=== Begin Enclosure ===

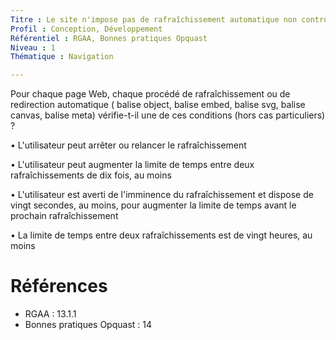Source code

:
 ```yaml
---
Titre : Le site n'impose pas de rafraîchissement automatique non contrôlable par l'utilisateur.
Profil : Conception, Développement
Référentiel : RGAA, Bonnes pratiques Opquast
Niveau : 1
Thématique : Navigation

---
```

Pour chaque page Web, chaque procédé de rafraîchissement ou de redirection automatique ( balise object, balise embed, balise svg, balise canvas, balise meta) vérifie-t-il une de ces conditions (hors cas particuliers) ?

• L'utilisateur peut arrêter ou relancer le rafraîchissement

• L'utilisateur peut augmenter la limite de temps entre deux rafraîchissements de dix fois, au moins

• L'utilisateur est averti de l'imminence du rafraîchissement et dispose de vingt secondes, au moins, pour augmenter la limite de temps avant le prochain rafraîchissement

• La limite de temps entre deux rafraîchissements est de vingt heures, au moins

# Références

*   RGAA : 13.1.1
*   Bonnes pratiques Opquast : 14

=== End Enclosure ===

» Task: Omit the images and transcribe all of the records above word for word.

» Solution to the problem:
Source code

:
 ```yaml
---
Titre : Le site n'impose pas de rafraîchissement automatique non contrôlable par l'utilisateur.
Profil : Conception, Développement
Référentiel : RGAA, Bonnes pratiques Opquast
Niveau : 1
Thématique : Navigation

---
```

Pour chaque page Web, chaque procédé de rafraîchissement ou de redirection automatique ( balise object, balise embed, balise svg, balise canvas, balise meta) vérifie-t-il une de ces conditions (hors cas particuliers) ?

• L'utilisateur peut arrêter ou relancer le rafraîchissement

• L'utilisateur peut augmenter la limite de temps entre deux rafraîchissements de dix fois, au moins

• L'utilisateur est averti de l'imminence du rafraîchissement et dispose de vingt secondes, au moins, pour augmenter la limite de temps avant le prochain rafraîchissement

• La limite de temps entre deux rafraîchissements est de vingt heures, au moins

# Références

*   RGAA : 13.1.1
*   Bonnes pratiques Opquast : 14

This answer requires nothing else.